Die kleine Stadt Huntsville liegt im Norden von Alabama und erlangt aktuell keinerlei Beachtung von Touristen. Als Touristenfreie Stadt ist sie als Wohnort sehr beliebt. Besonders bekannt bei den Amerikanern ist sie durch das  Weltraumforschungszentrum in der Mitte der Stadt. Ebenso wichtig ist der Cummings Research Park, eine der größten Forschungsparks der Vereinigten Staaten. Ebenso wichtig für die umliegenden Städte ist das 2018 errichtete Gesunheitszentrum, Huntsville Hospital System, das großartige Arbeit leistet. Gegrüdet wurde es von der großartigen Amalia Willows, die....

Da hörte ich auf zu lesen, jetzt war ich mir sehr sicher, dass dieses Huntsville mein Ziel war. Nich nur, dass Lysander und ich beide von der Stadt namens Huntsville überzeugt waren, nein, jetzt gab es dort auch noch ein Krankenhaus dessen Gründerin meinen früheren Nachnamen trug! Das konnte kein Zufall sein! Garantiert hatten die Iram Vindicem das so beabsichtigt. 
Wieder unterbrach mich dieser wirklich nervige Hotelangestellte: "Miss, jetzt müssen sie wirklich gehen, sonst muss ich ihnen Extrakosten aufbrummen. Und das wollen sie doch nicht oder?" Schnell erhob ich mich, "Nein, sicher nicht. Könnten sie mir allerdings noch eine kleine Frage beantworten?", ohne eine Antwort von ihm abzuwarten fuhr ich fort, "Wie komme ich von New Orleans aus am besten nach Huntsville, Alabama?" "Mit dem Flugzeug?", jetzt wurde der Kerl auch noch unfreundlich, vielleicht sollte ich mich mal bei seinem Vogesetzten beschweren. "Ja, danke, aber mit welchem Flugzeug? Von wo? Und was ist wenn man beispielsweise lieber den Zug nehmen möchte?" "Dann wenden sie sich am besten an eine Hotelangestellte beim Kundendienst. Dafür bin ich nicht zuständig. Schönen Tag noch." Argh, was ein Idiot! Das mit dem Kundendienst ließ ich erst einmal bleiben und beschloss Taylor von meinen Entdeckungen in Kenntnis zu setzen.
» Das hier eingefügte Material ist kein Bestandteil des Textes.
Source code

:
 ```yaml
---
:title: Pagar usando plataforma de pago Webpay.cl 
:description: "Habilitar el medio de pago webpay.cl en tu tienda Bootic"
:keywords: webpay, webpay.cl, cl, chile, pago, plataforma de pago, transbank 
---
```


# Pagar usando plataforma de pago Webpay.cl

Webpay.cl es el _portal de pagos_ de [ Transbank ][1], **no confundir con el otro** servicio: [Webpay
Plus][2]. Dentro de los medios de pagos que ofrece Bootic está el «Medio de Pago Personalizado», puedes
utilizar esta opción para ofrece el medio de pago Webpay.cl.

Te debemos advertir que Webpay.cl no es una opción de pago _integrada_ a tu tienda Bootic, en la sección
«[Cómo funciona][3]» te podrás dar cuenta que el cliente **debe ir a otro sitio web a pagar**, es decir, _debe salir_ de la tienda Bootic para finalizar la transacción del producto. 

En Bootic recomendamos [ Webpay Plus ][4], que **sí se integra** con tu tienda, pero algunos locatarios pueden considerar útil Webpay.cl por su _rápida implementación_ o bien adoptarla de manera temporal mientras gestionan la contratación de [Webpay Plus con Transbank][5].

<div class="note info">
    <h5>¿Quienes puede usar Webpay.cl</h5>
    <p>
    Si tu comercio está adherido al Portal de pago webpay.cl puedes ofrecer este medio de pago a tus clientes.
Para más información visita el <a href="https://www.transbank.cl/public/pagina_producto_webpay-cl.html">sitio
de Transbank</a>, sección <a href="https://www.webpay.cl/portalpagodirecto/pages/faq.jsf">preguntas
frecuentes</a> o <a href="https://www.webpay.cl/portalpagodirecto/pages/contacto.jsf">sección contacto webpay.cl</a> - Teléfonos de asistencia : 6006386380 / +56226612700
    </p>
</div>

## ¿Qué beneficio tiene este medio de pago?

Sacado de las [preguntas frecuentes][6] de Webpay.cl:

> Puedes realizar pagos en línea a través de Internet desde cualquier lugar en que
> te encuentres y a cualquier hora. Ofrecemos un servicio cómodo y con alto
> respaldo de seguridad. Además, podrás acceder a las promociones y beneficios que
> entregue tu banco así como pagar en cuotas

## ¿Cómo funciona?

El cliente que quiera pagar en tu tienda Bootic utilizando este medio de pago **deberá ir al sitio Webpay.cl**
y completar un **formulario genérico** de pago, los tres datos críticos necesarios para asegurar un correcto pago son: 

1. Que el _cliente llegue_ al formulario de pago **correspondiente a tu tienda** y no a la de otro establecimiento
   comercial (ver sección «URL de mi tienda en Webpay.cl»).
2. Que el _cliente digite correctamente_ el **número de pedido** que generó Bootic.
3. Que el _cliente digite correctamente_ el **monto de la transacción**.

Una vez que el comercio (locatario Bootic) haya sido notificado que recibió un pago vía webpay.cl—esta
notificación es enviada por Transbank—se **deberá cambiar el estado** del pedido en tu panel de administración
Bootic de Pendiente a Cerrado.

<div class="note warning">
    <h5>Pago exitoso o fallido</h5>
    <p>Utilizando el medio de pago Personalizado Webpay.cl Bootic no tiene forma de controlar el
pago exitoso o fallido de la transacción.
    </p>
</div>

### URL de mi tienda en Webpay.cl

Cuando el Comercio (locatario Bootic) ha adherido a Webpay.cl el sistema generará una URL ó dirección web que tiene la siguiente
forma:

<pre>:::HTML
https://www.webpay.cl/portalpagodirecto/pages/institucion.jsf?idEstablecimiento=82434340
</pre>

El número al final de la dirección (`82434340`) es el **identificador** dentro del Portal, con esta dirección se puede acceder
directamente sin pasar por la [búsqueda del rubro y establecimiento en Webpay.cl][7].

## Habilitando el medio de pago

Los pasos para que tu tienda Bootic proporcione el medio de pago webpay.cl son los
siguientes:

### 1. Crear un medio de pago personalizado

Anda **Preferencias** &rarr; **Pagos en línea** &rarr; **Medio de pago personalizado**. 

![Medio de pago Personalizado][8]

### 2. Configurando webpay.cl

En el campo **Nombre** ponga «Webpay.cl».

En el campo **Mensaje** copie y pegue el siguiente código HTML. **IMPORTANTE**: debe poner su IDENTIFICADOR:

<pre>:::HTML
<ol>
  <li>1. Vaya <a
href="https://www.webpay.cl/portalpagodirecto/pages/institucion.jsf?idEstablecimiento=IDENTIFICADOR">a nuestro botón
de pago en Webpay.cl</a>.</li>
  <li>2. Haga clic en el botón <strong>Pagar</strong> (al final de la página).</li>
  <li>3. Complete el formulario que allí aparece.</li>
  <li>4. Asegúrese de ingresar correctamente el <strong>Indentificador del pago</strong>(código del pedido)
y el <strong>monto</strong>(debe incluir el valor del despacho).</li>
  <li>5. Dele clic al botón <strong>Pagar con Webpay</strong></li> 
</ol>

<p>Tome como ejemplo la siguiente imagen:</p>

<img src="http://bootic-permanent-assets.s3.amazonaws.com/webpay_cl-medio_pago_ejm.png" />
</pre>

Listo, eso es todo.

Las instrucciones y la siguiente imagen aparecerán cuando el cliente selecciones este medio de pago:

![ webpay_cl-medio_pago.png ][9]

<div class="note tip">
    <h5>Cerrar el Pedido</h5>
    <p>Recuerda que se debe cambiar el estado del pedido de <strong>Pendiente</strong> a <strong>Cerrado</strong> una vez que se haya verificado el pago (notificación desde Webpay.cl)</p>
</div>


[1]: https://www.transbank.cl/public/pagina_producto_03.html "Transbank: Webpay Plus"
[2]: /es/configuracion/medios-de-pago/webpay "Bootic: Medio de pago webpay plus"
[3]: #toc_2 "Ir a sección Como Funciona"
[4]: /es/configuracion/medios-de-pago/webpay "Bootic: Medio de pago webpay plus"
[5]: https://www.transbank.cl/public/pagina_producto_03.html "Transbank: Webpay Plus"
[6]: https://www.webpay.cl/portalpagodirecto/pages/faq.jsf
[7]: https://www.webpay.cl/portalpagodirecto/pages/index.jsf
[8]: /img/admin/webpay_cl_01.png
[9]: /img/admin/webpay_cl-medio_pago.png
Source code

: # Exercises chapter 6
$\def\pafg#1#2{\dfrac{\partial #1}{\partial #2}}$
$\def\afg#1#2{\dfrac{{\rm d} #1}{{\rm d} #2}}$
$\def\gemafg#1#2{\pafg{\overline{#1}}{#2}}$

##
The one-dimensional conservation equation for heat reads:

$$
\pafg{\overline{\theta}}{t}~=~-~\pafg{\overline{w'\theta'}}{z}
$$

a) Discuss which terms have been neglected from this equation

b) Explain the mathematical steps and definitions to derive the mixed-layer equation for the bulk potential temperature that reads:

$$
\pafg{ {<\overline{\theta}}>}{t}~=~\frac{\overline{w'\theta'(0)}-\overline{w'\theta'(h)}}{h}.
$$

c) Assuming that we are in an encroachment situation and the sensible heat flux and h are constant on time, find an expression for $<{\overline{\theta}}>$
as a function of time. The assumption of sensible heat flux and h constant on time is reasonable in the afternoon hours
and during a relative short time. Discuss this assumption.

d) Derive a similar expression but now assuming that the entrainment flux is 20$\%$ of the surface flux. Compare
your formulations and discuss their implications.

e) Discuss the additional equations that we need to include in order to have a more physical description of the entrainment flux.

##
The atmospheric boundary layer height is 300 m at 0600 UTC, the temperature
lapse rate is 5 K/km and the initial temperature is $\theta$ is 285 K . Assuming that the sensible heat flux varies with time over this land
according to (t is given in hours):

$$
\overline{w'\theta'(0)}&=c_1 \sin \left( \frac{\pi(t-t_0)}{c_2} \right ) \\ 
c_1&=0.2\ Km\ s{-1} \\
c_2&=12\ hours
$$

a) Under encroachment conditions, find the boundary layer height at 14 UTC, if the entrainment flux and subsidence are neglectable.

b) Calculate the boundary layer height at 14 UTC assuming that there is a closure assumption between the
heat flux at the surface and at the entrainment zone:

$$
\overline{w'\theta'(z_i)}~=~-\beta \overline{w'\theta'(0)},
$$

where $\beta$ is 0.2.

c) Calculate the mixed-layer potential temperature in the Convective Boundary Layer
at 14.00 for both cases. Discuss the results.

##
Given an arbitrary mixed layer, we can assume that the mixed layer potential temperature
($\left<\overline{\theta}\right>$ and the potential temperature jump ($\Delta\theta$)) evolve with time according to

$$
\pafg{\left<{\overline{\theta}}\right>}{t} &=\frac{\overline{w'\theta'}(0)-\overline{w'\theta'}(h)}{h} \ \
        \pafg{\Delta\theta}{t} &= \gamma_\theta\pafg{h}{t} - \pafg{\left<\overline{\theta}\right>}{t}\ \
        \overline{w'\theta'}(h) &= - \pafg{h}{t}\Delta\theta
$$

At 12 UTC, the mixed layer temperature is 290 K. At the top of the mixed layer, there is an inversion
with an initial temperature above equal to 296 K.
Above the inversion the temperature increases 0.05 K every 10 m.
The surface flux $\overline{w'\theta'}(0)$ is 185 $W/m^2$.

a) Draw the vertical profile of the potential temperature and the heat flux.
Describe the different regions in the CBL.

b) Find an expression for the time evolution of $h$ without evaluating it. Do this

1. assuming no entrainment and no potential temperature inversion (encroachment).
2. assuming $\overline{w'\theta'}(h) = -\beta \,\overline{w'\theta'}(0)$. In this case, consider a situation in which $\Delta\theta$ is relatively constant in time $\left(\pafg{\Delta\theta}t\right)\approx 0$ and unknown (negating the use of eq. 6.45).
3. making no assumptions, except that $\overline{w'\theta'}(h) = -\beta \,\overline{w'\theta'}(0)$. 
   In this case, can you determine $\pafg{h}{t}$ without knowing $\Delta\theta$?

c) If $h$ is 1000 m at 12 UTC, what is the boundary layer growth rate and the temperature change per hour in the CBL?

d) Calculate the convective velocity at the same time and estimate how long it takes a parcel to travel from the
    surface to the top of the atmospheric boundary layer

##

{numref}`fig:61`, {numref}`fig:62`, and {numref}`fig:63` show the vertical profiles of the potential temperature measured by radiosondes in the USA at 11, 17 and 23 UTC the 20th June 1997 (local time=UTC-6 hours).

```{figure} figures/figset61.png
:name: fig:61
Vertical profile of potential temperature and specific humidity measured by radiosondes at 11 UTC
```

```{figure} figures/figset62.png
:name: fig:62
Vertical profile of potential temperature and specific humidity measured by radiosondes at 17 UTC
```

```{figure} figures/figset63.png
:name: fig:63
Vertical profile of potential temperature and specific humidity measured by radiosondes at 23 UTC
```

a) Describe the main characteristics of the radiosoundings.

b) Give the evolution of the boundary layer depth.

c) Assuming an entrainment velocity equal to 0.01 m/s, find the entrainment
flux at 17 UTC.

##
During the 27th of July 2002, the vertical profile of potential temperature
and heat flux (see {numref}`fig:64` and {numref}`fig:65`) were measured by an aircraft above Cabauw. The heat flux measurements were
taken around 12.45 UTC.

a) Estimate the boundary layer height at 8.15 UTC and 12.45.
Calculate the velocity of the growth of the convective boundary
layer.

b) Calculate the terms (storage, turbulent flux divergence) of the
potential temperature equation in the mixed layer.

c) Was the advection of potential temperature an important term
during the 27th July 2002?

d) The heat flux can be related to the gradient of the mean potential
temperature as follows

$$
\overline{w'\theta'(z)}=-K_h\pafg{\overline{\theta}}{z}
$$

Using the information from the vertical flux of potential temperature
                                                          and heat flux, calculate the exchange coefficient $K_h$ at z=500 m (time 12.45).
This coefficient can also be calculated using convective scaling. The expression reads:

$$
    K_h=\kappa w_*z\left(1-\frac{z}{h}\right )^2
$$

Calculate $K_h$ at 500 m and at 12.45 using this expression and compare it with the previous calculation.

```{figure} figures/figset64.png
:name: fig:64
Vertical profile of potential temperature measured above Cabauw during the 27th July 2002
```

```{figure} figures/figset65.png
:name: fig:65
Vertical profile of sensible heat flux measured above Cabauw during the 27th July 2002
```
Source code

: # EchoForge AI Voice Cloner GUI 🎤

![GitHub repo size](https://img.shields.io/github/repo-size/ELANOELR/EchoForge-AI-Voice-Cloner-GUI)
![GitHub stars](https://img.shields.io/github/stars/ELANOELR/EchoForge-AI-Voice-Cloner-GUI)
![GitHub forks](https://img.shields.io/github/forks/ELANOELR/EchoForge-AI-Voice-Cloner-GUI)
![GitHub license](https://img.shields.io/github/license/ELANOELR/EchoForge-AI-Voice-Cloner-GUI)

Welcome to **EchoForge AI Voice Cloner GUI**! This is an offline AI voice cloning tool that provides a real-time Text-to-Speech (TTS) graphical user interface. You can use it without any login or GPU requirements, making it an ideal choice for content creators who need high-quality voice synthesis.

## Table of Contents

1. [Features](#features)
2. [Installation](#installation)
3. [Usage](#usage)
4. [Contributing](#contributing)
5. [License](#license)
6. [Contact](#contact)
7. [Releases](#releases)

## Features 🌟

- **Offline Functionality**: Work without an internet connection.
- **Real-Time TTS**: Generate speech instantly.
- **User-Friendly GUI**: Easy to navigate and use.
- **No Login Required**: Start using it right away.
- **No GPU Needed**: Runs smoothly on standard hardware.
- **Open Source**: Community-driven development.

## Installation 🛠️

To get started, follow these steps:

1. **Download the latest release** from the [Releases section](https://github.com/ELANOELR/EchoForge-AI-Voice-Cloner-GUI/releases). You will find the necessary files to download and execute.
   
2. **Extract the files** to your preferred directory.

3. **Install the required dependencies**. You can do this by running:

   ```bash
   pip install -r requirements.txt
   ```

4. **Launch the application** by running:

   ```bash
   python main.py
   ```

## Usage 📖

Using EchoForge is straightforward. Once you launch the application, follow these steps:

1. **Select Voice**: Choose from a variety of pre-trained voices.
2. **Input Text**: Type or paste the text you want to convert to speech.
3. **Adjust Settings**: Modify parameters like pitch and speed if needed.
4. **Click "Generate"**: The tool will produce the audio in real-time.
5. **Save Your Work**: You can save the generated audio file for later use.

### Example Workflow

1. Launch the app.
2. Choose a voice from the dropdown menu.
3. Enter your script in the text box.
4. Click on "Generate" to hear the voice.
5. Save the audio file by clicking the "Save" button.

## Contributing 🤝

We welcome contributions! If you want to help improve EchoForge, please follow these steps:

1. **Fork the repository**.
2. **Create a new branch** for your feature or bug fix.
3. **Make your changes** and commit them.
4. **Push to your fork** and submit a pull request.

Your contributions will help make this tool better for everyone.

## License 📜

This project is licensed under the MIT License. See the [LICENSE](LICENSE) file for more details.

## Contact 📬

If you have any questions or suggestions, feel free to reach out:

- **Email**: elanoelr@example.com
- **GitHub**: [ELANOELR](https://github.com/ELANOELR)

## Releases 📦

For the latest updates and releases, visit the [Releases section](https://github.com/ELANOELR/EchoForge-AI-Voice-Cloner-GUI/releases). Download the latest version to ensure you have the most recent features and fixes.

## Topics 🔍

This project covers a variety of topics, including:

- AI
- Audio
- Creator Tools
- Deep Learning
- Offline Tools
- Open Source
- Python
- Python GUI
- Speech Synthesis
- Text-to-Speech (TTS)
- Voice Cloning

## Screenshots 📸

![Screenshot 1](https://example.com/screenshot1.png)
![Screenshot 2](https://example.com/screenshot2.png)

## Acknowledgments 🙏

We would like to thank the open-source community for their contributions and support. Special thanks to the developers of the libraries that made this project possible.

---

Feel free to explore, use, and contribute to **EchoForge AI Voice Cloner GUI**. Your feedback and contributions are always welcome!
"Großartig Evelynn. Du kommst ganz nach mir, so schlau wie du bist", Lysander grinste bis über beide Ohren. Auch Taylor schien überzeugt, zumindest so weit, dass er bereit war abzureisen. Während ich erzählt hatte, hatte sich bei mir die Müdigkeit langsam breit gemacht. Irgendeine Folge musste der ganze Stress ja haben. Auch Taylor runzelte schon die ganze Zeit die Stirn und als ich einmal meine Erzählungen unterbrochen hatte um zu gähnen, hatte er die Augen verdreht. "Darüber lässt sich streiten", trotz seiner offensichtlichen Sorge um mich konnte er mich noch ärgern, so schlecht ging es mir also anscheinend noch nicht. Trotzdem wies er mich an, ein bisschen zu schlafen: "Ich kümmere mich schon um unsere Reise. Zug nehme ich an?" "Das nimmst du ganz richtig an. Muss ich wirklich hierbleiben?" "Ja, musst du. Ich würde ja das Zimmer abschließen um deiner Sturheit entgegenzuwirken, aber-" "Lysander passt schon auf mich auf." "Ja klar, das tröstet mich jetzt wirklich." Pure Ironie, na klar. Damit verließ er das Zimmer und ich startete tatsächlich einen Versuch, was das Schlafen betraf. Allerdings nicht sehr erfolgreich.